Fondly called ‘Laddie’ by his Squadron mates of 40 Squadron ‘A’ Flight, his boyish good looks belied his enviable reputation as an ace fighter pilot who had shot down ten enemy aircraft (two shared). Five of these were destroyed (one shared), and five ‘down out of control’ (one shared), in a little over 170 hours of flying time, in the space of just thirteen days.
Like many Air Aces of World War I, he loved to hunt alone, savouring the freedom of those solo forays in the war-torn skies over enemy lines that allowed for exceptional acts of individual bravery and courage. He trusted and leveraged to maximum effect his combat skills in dogfights with multiple German aircraft, including the mainstream Pfalz D.III and Fokker D.VII fighters that made up the backbone of their Air Force. Twice, he had shot down two enemy aircraft in a single combat sortie, and three on the same day once. As his score mounted and his reputation spread, he was feared and respected alike by his opponents.
This was his second tour of duty in France with the RFC, the Royal Flying Corps, that subsequently became the RAF, the Royal Air Force.
After his commissioning as a Second Lieutenant on 5 July 1917, he had been shot down and badly injured in December on his very first operational sortie with 56 Squadron, also equipped with SE 5a. So bad were his injuries that he had been given up for dead and put in a French mortuary, where he woke up subsequently and managed to get out by banging loudly on the door. The terrified morgue staff called him the ‘Boy from the Dead’.
He spent the next six months recuperating in a hospital during which time he made some beautiful sketches of military aircraft, some of which survive to this day, more than a 100 years later.
He returned to active duty in a ground job as an Equipment Officer. Lesser mortals would have been happy with that, but the fire of adventure and wartime fighter flying still burnt brightly in the nineteen-year-old, and he volunteered for, and soon cleared his medical exam for rejoining operational flying duties with in June 1918. Laddie was soon back where he belonged, in the cockpit of his favourite S.E.5a fighter. And the rest, as they say, is history.
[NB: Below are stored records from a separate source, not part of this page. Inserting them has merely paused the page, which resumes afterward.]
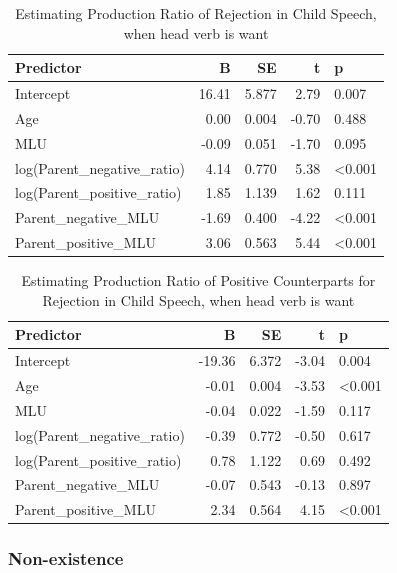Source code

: \documentclass[
  english,
  man,floatsintext]{apa6}
\begin{document}
\begin{table}

\caption{\label{tab:unnamed-chunk-2}Estimating Production Ratio of Rejection in Child Speech, when head verb is want}
\centering
\begin{tabular}[t]{l|r|r|r|l}
\hline
Predictor & B & SE & t & p\\
\hline
Intercept & 16.41 & 5.877 & 2.79 & 0.007\\
\hline
Age & 0.00 & 0.004 & -0.70 & 0.488\\
\hline
MLU & -0.09 & 0.051 & -1.70 & 0.095\\
\hline
log(Parent\_negative\_ratio) & 4.14 & 0.770 & 5.38 & <0.001\\
\hline
log(Parent\_positive\_ratio) & 1.85 & 1.139 & 1.62 & 0.111\\
\hline
Parent\_negative\_MLU & -1.69 & 0.400 & -4.22 & <0.001\\
\hline
Parent\_positive\_MLU & 3.06 & 0.563 & 5.44 & <0.001\\
\hline
\end{tabular}
\end{table}

\begin{table}

\caption{\label{tab:unnamed-chunk-2}Estimating Production Ratio of Positive Counterparts for Rejection in Child Speech, when head verb is want}
\centering
\begin{tabular}[t]{l|r|r|r|l}
\hline
Predictor & B & SE & t & p\\
\hline
Intercept & -19.36 & 6.372 & -3.04 & 0.004\\
\hline
Age & -0.01 & 0.004 & -3.53 & <0.001\\
\hline
MLU & -0.04 & 0.022 & -1.59 & 0.117\\
\hline
log(Parent\_negative\_ratio) & -0.39 & 0.772 & -0.50 & 0.617\\
\hline
log(Parent\_positive\_ratio) & 0.78 & 1.122 & 0.69 & 0.492\\
\hline
Parent\_negative\_MLU & -0.07 & 0.543 & -0.13 & 0.897\\
\hline
Parent\_positive\_MLU & 2.34 & 0.564 & 4.15 & <0.001\\
\hline
\end{tabular}
\end{table}

\clearpage

\hypertarget{non-existence}{%
\subsubsection{Non-existence}\label{non-existence}}
\end{document}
It seemed as if he were a man in a hurry to make up for lost time, as he shot down one enemy aircraft after other, starting with a Hannover C on 6 July. This was followed by three victories in the space of four hours on 8 July (two Hannover Cs and a Fokker D.VII); two on 13 July (a Hannover C and a Pfalz D.III); two on 15 July (two Fokker D.VIIs); and one on 18 July (a DFW C.V). His tenth and final victory came on l9 July when he shot down a Hannover C over Cagnicourt.
On 22 July 1918, a 106 years ago, Laddie Roy had taken off in search of his eleventh victim. Still little more than a young boy, one month shy of his twentieth birthday, he had been attending St Paul’s school in Kensington, London, just a year ago. Now he was firmly established as one of the top allied air aces of the Great War, the War that was supposed to end all wars.
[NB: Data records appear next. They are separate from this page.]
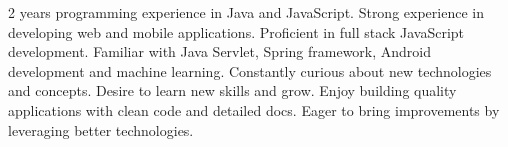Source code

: 

\begin{cvparagraph}

2 years programming experience in Java and JavaScript. Strong experience in developing web and mobile applications. Proficient in full stack JavaScript development. Familiar with Java Servlet, Spring framework, Android development and machine learning. Constantly curious about new technologies and concepts. Desire to learn new skills and grow. Enjoy building quality applications with clean code and detailed docs. Eager to bring improvements by leveraging better technologies.
\end{cvparagraph}



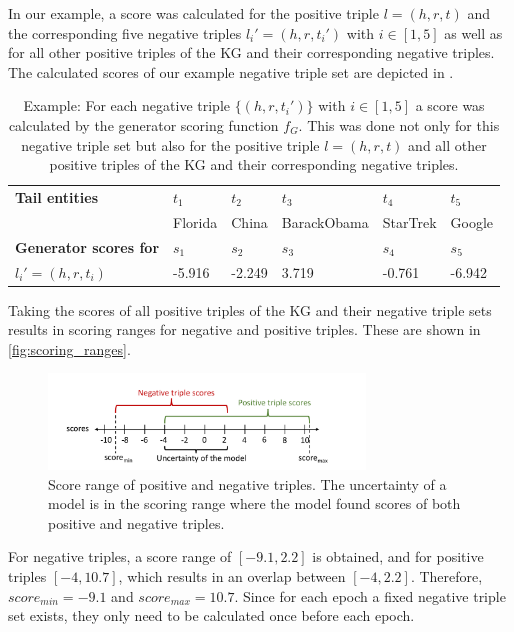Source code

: In our example, a score was calculated for the positive triple $l = (h,r,t)$ and the corresponding five negative triples $l_i' = (h,r,t_i')$  with $i \in [1,5]$ as well as for all other positive triples of the \ac{KG} and their corresponding negative triples.
The calculated scores of our example negative triple set are depicted in .
\begin{table}[h]
    \centering
    \begin{tabular}{llllll}
        \toprule
        
        \textbf{Tail entities}
        & \textbf{$t_1$} & \textbf{$t_2$} & \textbf{$t_3$} & \textbf{$t_4$} & \textbf{$t_5$} \\
         
        & Florida
        & China
        & BarackObama
        & StarTrek
        & Google  \\

        \midrule
        
        \textbf{Generator scores for}
        & $s_1$ & $s_2$ & $s_3$ & $s_4$ & $s_5$ \\
       
        
        \textbf{$l_i' = (h, r, t_i)$}
        & -5.916 
        & -2.249  
        & 3.719 
        & -0.761 
        & -6.942\\ 
        
        \bottomrule
        
    \end{tabular}
    \caption{Example: For each negative triple
    $\{(h,r,t_i')\}$ with $i \in [1,5]$ a score was calculated by the generator scoring function $f_G$.
    This was done not only for this negative triple set but also for the positive triple $l = (h,r,t)$ and all other positive triples of the KG and their corresponding negative triples.}
\label{tab:generator_scores_of_neg}
\end{table}
Taking the scores of all positive triples of the \ac{KG} and their negative triple sets results in scoring ranges for negative and positive triples.
These are shown in \autoref{fig:scoring_ranges}.
\begin{figure}[H]
  \centering
    \includegraphics[width=0.75\textwidth]{figures/scoremin_scoremax_example.pdf}
  \caption{Score range of positive and negative triples.
  The uncertainty of a model is in the scoring range where the model found scores of both positive and negative triples.}
  \label{fig:scoring_ranges}
\end{figure}
For negative triples, a score range of $[-9.1, 2.2]$ is obtained, and for positive triples $[-4, 10.7]$, which results in an overlap between $[-4, 2.2]$.
Therefore, $score_{min} = -9.1$ and $score_{max} = 10.7$.
Since for each epoch a fixed negative triple set exists, they only need to be calculated once before each epoch.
Everyone knows how hollow that claim turned out to be.
That fateful day, on 22 July 1918, as he patrolled the skies, alone in his S.E 5a fighter, high over enemy lines, did he at some point, have a premonition, a sense of foreboding like the Irish Airman in the famous W.B. Yeats war poem, and like him, feel, ‘I know I shall meet my fate/ Somewhere among the clouds above /A lonely impulse of delight/ Drove to this tumult in the clouds’, as he ran into a bunch of Fokker D VIIs of Jasta 29 (or 29 Fighter Squadron), of the Imperial German Air Service, as the Luftwaffe was called then.